WASHINGTON - The World Bank is lagging behind global efforts to promote clean energy instead of leading them and rarely considers climate change strategies when lending for projects in developing countries, a new report said on Monday.

The report by environmental advocacy group Friends of the Earth, urged the bank to rethink its role in promoting clean energy, amid booming energy demand in fast-growing developing nations. "Based on an examination of publicly available documents for World Bank Group energy lending, the bank has failed to adequately fund and create policies to push the development of clean energy and has failed to meet even its own commitments," the report said.

"This failure to adequately fund clean energy misses a tremendous opportunity to use these energy sources to promote development and poverty alleviation, and it continues the Bank's long-standing over-investment in harmful energy sources."

The report came on the eve of a meeting in London of the Group of Eight industrial nations to discuss climate change and clean energy. It will be chaired by British Prime Minister Tony Blair.

The World Bank was asked by the G8 in July to develop a new global framework for climate change that would remain effective long beyond the 2012 expiration of the Kyoto Protocol.

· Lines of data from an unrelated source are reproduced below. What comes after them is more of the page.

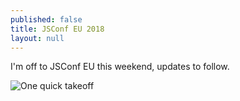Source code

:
 ```yaml
---
published: false
title: JSConf EU 2018
layout: null
---
```


I'm off to JSConf EU this weekend, updates to follow.

![One quick takeoff](https://media.giphy.com/media/O3vYsqwHt1NV6/giphy-downsized-large.gif)

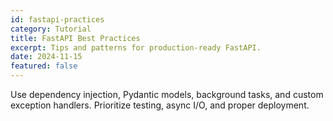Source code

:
 ```yaml
---
id: fastapi-practices
category: Tutorial
title: FastAPI Best Practices
excerpt: Tips and patterns for production-ready FastAPI.
date: 2024-11-15
featured: false
---
```


Use dependency injection, Pydantic models, background tasks, and custom exception handlers. Prioritize testing, async I/O, and proper deployment.


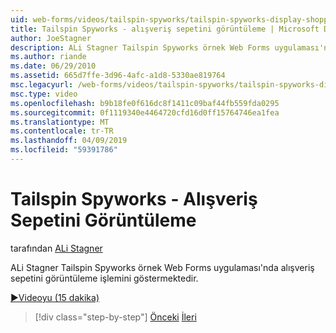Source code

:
 ```yaml
---
uid: web-forms/videos/tailspin-spyworks/tailspin-spyworks-display-shopping-cart
title: Tailspin Spyworks - alışveriş sepetini görüntüleme | Microsoft Docs
author: JoeStagner
description: ALi Stagner Tailspin Spyworks örnek Web Forms uygulaması'nda alışveriş sepetini görüntüleme işlemini göstermektedir.
ms.author: riande
ms.date: 06/29/2010
ms.assetid: 665d7ffe-3d96-4afc-a1d8-5330ae819764
msc.legacyurl: /web-forms/videos/tailspin-spyworks/tailspin-spyworks-display-shopping-cart
msc.type: video
ms.openlocfilehash: b9b18fe0f616dc8f1411c09baf44fb559fda0295
ms.sourcegitcommit: 0f1119340e4464720cfd16d0ff15764746ea1fea
ms.translationtype: MT
ms.contentlocale: tr-TR
ms.lasthandoff: 04/09/2019
ms.locfileid: "59391786"
---
```

# <a name="tailspin-spyworks---display-shopping-cart"></a>Tailspin Spyworks - Alışveriş Sepetini Görüntüleme

tarafından [ALi Stagner](https://github.com/JoeStagner)

ALi Stagner Tailspin Spyworks örnek Web Forms uygulaması'nda alışveriş sepetini görüntüleme işlemini göstermektedir.

[&#9654;Videoyu (15 dakika)](https://channel9.msdn.com/Blogs/ASP-NET-Site-Videos/tailspin-spyworks-display-shopping-cart)

> [!div class="step-by-step"]
> [Önceki](tailspin-spyworks-adding-items-to-the-shopping-cart.md)
> [İleri](tailspin-spyworks-update-the-shopping-cart.md)
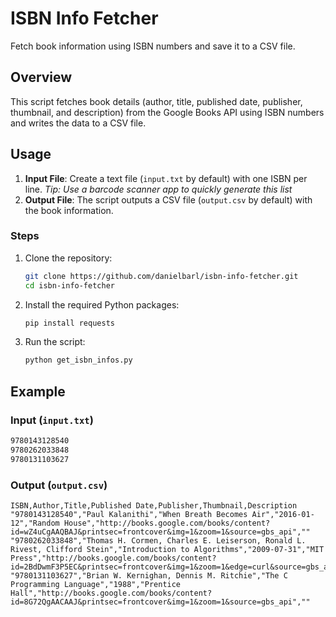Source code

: # ISBN Info Fetcher

Fetch book information using ISBN numbers and save it to a CSV file.

## Overview

This script fetches book details (author, title, published date, publisher, thumbnail, and description) from the Google Books API using ISBN numbers and writes the data to a CSV file.

## Usage

1. **Input File**: Create a text file (`input.txt` by default) with one ISBN per line. *Tip: Use a barcode scanner app to quickly generate this list*
2. **Output File**: The script outputs a CSV file (`output.csv` by default) with the book information.

### Steps

1. Clone the repository:
    ```bash
    git clone https://github.com/danielbarl/isbn-info-fetcher.git
    cd isbn-info-fetcher
    ```

2. Install the required Python packages:
    ```bash
    pip install requests
    ```

3. Run the script:
    ```bash
    python get_isbn_infos.py
    ```

## Example

### Input (`input.txt`)

```txt
9780143128540
9780262033848
9780131103627
```

### Output (`output.csv`)
```csv
ISBN,Author,Title,Published Date,Publisher,Thumbnail,Description
"9780143128540","Paul Kalanithi","When Breath Becomes Air","2016-01-12","Random House","http://books.google.com/books/content?id=wZ4uCgAAQBAJ&printsec=frontcover&img=1&zoom=1&source=gbs_api",""
"9780262033848","Thomas H. Cormen, Charles E. Leiserson, Ronald L. Rivest, Clifford Stein","Introduction to Algorithms","2009-07-31","MIT Press","http://books.google.com/books/content?id=2BdDwmF3P5EC&printsec=frontcover&img=1&zoom=1&edge=curl&source=gbs_api",""
"9780131103627","Brian W. Kernighan, Dennis M. Ritchie","The C Programming Language","1988","Prentice Hall","http://books.google.com/books/content?id=8G72QgAACAAJ&printsec=frontcover&img=1&zoom=1&source=gbs_api",""
```

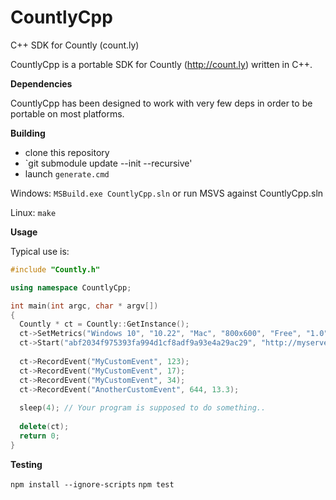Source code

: CountlyCpp
==========

C++ SDK for Countly (count.ly)

CountlyCpp is a portable SDK for Countly (http://count.ly) written in C++.

**Dependencies**

CountlyCpp has been designed to work with very few deps in order to be portable on most platforms.

**Building**

* clone this repository
* `git submodule update --init --recursive'
* launch `generate.cmd`

Windows: `MSBuild.exe CountlyCpp.sln` or run MSVS against CountlyCpp.sln

Linux: `make`

**Usage**

Typical use is:

```C++
#include "Countly.h"

using namespace CountlyCpp;

int main(int argc, char * argv[])
{
  Countly * ct = Countly::GetInstance();
  ct->SetMetrics("Windows 10", "10.22", "Mac", "800x600", "Free", "1.0");
  ct->Start("abf2034f975393fa994d1cf8adf9a93e4a29ac29", "http://myserver.com", 8080);
  
  ct->RecordEvent("MyCustomEvent", 123);
  ct->RecordEvent("MyCustomEvent", 17);
  ct->RecordEvent("MyCustomEvent", 34);
  ct->RecordEvent("AnotherCustomEvent", 644, 13.3);
 
  sleep(4); // Your program is supposed to do something..
  
  delete(ct);
  return 0;
}
```

**Testing**

`npm install --ignore-scripts`
`npm test`
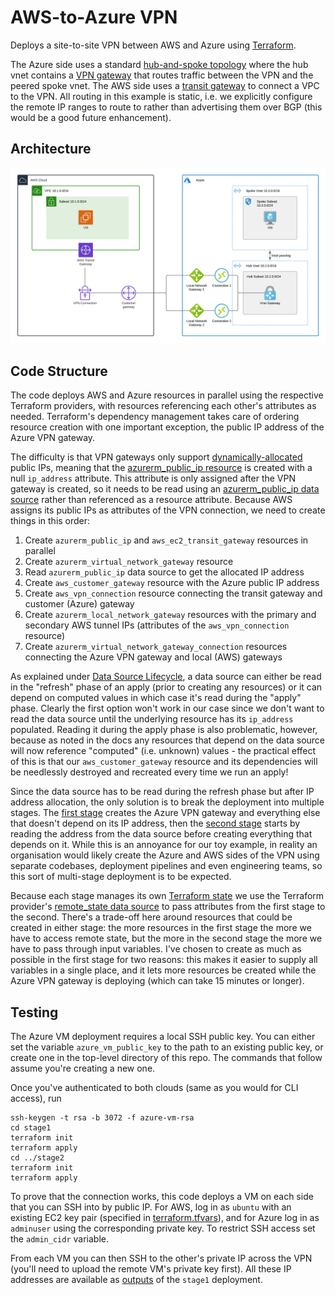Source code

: # AWS-to-Azure VPN

Deploys a site-to-site VPN between AWS and Azure using [Terraform](https://www.terraform.io).

The Azure side uses a standard
[hub-and-spoke topology](https://docs.microsoft.com/en-us/azure/architecture/reference-architectures/hybrid-networking/hub-spoke)
where the hub vnet contains a
[VPN gateway](https://docs.microsoft.com/en-us/azure/vpn-gateway/) that routes traffic between
the VPN and the peered spoke vnet. The AWS side uses a
[transit gateway](https://docs.aws.amazon.com/vpc/latest/tgw/what-is-transit-gateway.html)
to connect a VPC to the VPN. All routing in this example is static, i.e. we explicitly
configure the remote IP ranges to route to rather than advertising them over BGP (this would
be a good future enhancement).

## Architecture

![Architecture diagram](architecture.png)

## Code Structure

The code deploys AWS and Azure resources in parallel using the respective Terraform providers,
with resources referencing each other's attributes as needed. Terraform's dependency management
takes care of ordering resource creation with one important exception, the public IP address of
the Azure VPN gateway.

The difficulty is that VPN gateways only support
[dynamically-allocated](https://docs.microsoft.com/en-us/azure/virtual-network/public-ip-addresses#allocation-method)
public IPs, meaning that the
[azurerm_public_ip resource](https://www.terraform.io/docs/providers/azurerm/r/public_ip.html)
is created with a null `ip_address` attribute. This attribute is only assigned after the VPN
gateway is created, so it needs to be read using an
[azurerm_public_ip data source](https://www.terraform.io/docs/providers/azurerm/d/public_ip.html)
rather than referenced as a resource attribute. Because AWS assigns its public IPs as attributes
of the VPN connection, we need to create things in this order:

1. Create `azurerm_public_ip` and `aws_ec2_transit_gateway` resources in parallel
1. Create `azurerm_virtual_network_gateway` resource
1. Read `azurerm_public_ip` data source to get the allocated IP address
1. Create `aws_customer_gateway` resource with the Azure public IP address
1. Create `aws_vpn_connection` resource connecting the transit gateway and customer (Azure) gateway
1. Create `azurerm_local_network_gateway` resources with the primary and secondary AWS tunnel IPs
(attributes of the `aws_vpn_connection` resource)
1. Create `azurerm_virtual_network_gateway_connection` resources connecting the Azure VPN gateway and
local (AWS) gateways

As explained under
[Data Source Lifecycle](https://www.terraform.io/docs/configuration/data-sources.html#data-source-lifecycle),
a data source can either be read in the "refresh" phase of an apply (prior to creating any resources)
or it can depend on computed values in which case it's read during the "apply" phase. Clearly the first option
won't work in our case since we don't want to read the data source until the underlying resource
has its `ip_address` populated. Reading it during the apply phase is also problematic, however, because as
noted in the docs any resources that depend on the data source will now reference "computed" (i.e. unknown)
values - the practical effect of this is that our `aws_customer_gateway` resource and its dependencies will
be needlessly destroyed and recreated every time we run an apply!

Since the data source has to be read during the refresh phase but after IP address allocation, the only solution
is to break the deployment into multiple stages. The [first stage](stage1/) creates the Azure VPN gateway and
everything else that doesn't depend on its IP address, then the [second stage](stage2/) starts by reading the
address from the data source before creating everything that depends on it. While this is an annoyance for our
toy example, in reality an organisation would likely create the Azure and AWS sides of the VPN using separate
codebases, deployment pipelines and even engineering teams, so this sort of multi-stage deployment is to be
expected.

Because each stage manages its own [Terraform state](https://www.terraform.io/docs/state/index.html) we use
the Terraform provider's
[remote_state data source](https://www.terraform.io/docs/providers/terraform/d/remote_state.html)
to pass attributes from the first stage to the second. There's a trade-off here around resources that could
be created in either stage: the more resources in the first stage the more we have to access remote state, but
the more in the second stage the more we have to pass through input variables. I've chosen to create as much as
possible in the first stage for two reasons: this makes it easier to supply all variables in a single place, and
it lets more resources be created while the Azure VPN gateway is deploying (which can take 15 minutes or longer).

## Testing

The Azure VM deployment requires a local SSH public key. You can either set the variable `azure_vm_public_key`
to the path to an existing public key, or create one in the top-level directory of this repo. The commands
that follow assume you're creating a new one.

Once you've authenticated to both clouds (same as you would for CLI access), run
```
ssh-keygen -t rsa -b 3072 -f azure-vm-rsa
cd stage1
terraform init
terraform apply
cd ../stage2
terraform init
terraform apply
```

To prove that the connection works, this code deploys a VM on each side that you can SSH into
by public IP. For AWS, log in as `ubuntu` with an existing EC2 key pair (specified in
[terraform.tfvars](stage1/terraform.tfvars)), and for Azure log in as `adminuser` using the
corresponding private key. To restrict SSH access set the `admin_cidr` variable.

From each VM you can then SSH to the other's private IP across the VPN (you'll need to upload
the remote VM's private key first). All these IP addresses are available as
[outputs](https://developer.hashicorp.com/terraform/language/values/outputs) of the `stage1`
deployment.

Friends of the Earth said by its own calculations World Bank funding for clean energy in fiscal year 2005 totaled $223 million -- an increase of 7 percent over the previous year. This was less than half of the Bank's target set last year to increase spending on clean energy by 20 percent each year for the next five years, the report said.

The environmental group urged the bank to find ways to pursue technologies for clean energy in developing countries through new forms of financing such as grants and credits.

It also called for the bank to promote clean renewable technologies like wind and solar power, rather than to support environmentally harmful hydro, oil and coal projects.

"The bank has not seriously considered mitigation of climate change impacts of its projects in the past, and, in spite of acknowledgments by world governments that climate change is a critical problem facing developing countries, there have been relatively few subsidies for clean energy sources," the report said.

In response, the World Bank released a fact box of its lending for renewable energy. It said funding for new clean energy and energy efficiency projects increased to $299 million in fiscal 2005 -- which exceeds the target of $251 million made at a June 2004 meeting in Bonn.

It said it doubled its renewable energy and energy efficiency commitments in the fiscal year ending June 2005 to $748 million from $339 million the previous year.